--- Given records Enclosed Below ---
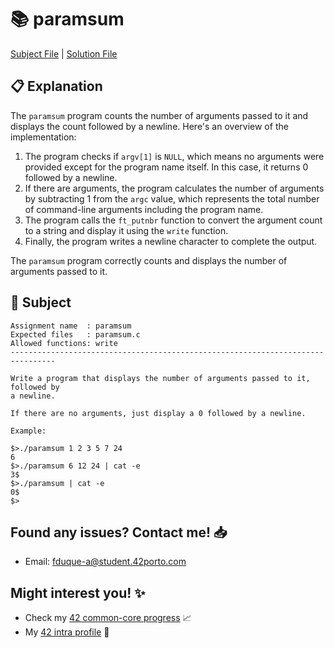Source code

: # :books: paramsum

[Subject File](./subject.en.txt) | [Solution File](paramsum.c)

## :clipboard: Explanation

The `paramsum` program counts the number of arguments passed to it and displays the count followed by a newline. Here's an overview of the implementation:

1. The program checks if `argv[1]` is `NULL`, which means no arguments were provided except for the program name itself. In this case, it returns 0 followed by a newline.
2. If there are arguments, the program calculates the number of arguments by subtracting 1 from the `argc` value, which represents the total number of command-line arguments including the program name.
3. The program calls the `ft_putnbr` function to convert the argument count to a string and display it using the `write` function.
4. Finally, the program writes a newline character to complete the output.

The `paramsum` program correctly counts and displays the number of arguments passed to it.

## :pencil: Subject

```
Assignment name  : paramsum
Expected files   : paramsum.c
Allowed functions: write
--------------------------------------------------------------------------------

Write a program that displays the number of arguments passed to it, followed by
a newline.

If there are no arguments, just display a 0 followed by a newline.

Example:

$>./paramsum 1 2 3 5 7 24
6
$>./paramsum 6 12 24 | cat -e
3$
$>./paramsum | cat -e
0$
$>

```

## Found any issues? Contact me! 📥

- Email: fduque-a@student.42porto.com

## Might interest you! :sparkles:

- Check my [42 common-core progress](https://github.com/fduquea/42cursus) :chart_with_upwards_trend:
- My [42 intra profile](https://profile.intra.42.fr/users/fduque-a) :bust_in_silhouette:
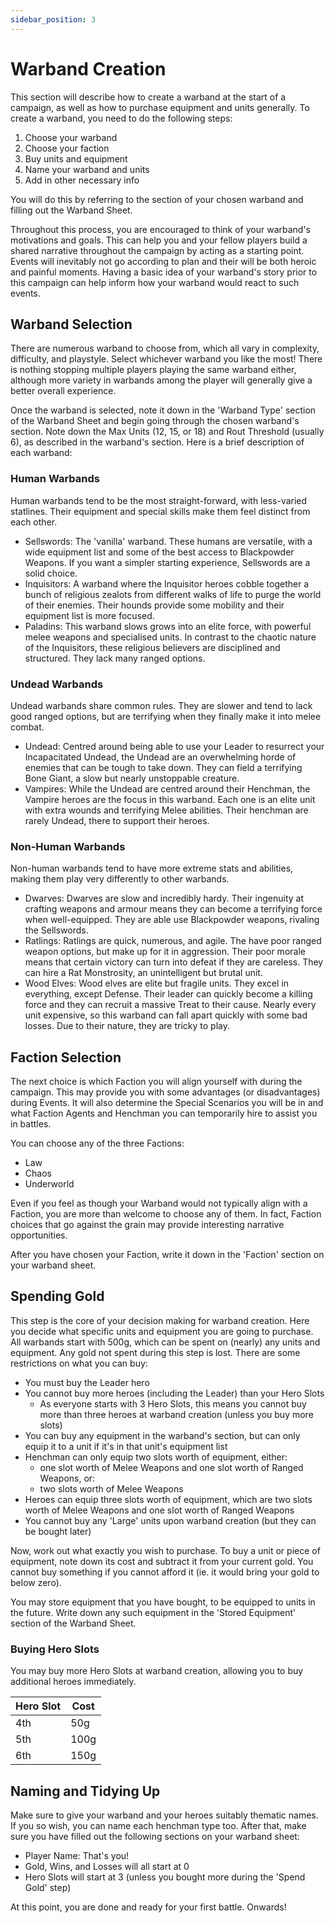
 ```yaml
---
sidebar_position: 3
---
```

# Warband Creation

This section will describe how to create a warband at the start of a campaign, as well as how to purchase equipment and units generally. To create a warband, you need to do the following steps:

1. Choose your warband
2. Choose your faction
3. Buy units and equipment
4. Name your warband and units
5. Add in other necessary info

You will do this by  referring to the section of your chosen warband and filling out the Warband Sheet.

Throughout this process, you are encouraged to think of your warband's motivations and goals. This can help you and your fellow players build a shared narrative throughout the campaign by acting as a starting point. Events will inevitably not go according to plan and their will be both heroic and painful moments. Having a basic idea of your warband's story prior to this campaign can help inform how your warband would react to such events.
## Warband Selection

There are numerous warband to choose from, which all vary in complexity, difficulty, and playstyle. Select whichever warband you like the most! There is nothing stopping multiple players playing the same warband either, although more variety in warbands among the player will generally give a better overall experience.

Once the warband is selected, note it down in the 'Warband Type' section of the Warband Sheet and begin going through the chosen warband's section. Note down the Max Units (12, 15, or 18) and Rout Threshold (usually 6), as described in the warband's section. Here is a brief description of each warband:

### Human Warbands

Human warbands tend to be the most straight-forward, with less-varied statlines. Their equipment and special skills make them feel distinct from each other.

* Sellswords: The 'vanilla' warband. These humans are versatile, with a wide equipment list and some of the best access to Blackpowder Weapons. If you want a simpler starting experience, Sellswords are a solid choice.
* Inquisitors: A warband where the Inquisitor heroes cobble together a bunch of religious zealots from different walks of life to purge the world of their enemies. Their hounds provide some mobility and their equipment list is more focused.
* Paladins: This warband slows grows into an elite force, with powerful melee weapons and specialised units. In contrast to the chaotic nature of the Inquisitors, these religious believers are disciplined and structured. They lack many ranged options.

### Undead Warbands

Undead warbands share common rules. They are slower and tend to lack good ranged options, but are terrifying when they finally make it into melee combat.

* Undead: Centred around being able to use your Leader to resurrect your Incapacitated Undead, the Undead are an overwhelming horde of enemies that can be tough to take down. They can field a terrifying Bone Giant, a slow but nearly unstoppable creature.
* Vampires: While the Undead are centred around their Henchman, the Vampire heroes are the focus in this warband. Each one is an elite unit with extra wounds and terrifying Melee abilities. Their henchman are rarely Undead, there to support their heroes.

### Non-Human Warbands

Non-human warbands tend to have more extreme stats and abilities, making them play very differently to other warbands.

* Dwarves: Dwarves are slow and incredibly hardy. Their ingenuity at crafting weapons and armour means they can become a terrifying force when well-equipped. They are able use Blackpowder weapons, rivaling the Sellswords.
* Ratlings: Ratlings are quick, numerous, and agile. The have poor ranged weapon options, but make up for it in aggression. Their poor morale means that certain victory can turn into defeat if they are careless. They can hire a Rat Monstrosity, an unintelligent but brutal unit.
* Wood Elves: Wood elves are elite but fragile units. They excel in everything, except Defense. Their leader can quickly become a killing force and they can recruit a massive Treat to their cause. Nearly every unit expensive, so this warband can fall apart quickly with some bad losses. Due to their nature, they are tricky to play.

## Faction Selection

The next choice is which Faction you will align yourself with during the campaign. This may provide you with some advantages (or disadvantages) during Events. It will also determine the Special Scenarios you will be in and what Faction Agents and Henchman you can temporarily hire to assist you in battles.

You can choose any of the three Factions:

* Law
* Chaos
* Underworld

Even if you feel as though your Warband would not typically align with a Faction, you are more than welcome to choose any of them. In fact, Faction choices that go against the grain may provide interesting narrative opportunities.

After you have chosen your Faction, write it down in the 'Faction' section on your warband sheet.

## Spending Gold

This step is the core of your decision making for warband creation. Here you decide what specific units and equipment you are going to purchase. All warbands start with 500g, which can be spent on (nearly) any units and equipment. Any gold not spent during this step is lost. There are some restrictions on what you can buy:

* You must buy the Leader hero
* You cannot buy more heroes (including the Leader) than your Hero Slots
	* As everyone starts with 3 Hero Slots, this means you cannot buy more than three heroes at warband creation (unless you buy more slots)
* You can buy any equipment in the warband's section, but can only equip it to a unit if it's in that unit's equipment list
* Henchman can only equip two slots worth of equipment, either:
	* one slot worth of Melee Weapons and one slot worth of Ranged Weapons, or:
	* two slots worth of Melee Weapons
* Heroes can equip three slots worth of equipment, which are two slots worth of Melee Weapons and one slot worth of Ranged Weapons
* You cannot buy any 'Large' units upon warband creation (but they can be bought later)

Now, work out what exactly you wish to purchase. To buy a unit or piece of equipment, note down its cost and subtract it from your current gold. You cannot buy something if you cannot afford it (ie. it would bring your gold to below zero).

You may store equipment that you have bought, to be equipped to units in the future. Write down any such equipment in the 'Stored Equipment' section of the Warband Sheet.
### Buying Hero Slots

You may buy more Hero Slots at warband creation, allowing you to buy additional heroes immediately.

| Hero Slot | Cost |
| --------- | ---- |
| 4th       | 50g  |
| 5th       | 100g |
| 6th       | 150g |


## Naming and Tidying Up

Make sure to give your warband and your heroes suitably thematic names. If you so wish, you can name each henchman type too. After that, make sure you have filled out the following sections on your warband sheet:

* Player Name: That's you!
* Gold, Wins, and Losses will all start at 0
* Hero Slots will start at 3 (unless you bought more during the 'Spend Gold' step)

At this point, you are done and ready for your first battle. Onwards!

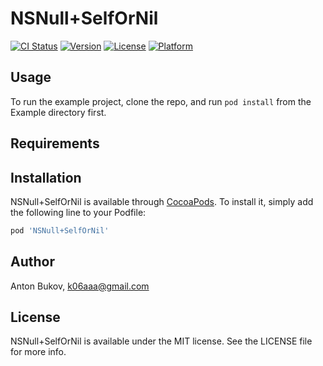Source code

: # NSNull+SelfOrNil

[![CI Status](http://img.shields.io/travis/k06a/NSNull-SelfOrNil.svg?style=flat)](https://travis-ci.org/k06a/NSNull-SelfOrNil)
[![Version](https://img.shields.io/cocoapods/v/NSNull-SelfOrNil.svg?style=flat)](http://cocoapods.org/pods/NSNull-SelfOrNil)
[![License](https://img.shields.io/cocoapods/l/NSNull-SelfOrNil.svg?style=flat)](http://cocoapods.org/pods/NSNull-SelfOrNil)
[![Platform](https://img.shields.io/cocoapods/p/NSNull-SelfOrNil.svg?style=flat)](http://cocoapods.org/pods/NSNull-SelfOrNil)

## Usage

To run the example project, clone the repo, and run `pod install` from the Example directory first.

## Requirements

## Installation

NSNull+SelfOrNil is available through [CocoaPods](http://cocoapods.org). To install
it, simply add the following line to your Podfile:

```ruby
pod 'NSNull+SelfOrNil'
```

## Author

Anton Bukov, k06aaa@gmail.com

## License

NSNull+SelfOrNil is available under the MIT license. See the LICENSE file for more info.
--- End of Enclosed Given records ---
--- Given records Enclosed Below ---
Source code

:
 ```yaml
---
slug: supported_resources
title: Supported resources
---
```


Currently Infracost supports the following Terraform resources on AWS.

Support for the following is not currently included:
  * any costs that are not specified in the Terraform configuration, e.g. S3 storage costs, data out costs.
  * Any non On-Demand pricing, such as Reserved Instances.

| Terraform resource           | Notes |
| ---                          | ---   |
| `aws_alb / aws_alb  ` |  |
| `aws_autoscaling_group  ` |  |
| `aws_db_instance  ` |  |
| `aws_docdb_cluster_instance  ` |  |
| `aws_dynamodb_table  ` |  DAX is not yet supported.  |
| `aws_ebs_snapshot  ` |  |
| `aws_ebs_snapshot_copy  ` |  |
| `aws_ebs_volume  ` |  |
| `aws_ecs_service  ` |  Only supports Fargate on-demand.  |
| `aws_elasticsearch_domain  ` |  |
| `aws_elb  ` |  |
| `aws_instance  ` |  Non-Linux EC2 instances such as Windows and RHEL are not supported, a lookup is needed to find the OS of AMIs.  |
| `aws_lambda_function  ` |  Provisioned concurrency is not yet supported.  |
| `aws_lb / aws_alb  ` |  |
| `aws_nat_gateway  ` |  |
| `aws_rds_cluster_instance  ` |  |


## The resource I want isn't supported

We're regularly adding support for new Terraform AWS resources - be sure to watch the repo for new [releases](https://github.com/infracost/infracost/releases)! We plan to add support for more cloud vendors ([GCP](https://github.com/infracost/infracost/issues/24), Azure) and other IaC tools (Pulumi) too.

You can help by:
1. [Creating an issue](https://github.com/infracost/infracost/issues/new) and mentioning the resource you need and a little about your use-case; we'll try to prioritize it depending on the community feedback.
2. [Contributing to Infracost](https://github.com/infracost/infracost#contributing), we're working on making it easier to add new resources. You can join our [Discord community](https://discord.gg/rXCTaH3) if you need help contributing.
--- End of Enclosed Given records ---
[Problem to solve] Lines of the data above that include the string "NSNull" must each be copied.

[Task answer]
: # NSNull+SelfOrNil
[![CI Status](http://img.shields.io/travis/k06a/NSNull-SelfOrNil.svg?style=flat)](https://travis-ci.org/k06a/NSNull-SelfOrNil)
[![Version](https://img.shields.io/cocoapods/v/NSNull-SelfOrNil.svg?style=flat)](http://cocoapods.org/pods/NSNull-SelfOrNil)
[![License](https://img.shields.io/cocoapods/l/NSNull-SelfOrNil.svg?style=flat)](http://cocoapods.org/pods/NSNull-SelfOrNil)
[![Platform](https://img.shields.io/cocoapods/p/NSNull-SelfOrNil.svg?style=flat)](http://cocoapods.org/pods/NSNull-SelfOrNil)
NSNull+SelfOrNil is available through [CocoaPods](http://cocoapods.org). To install
pod 'NSNull+SelfOrNil'
NSNull+SelfOrNil is available under the MIT license. See the LICENSE file for more info.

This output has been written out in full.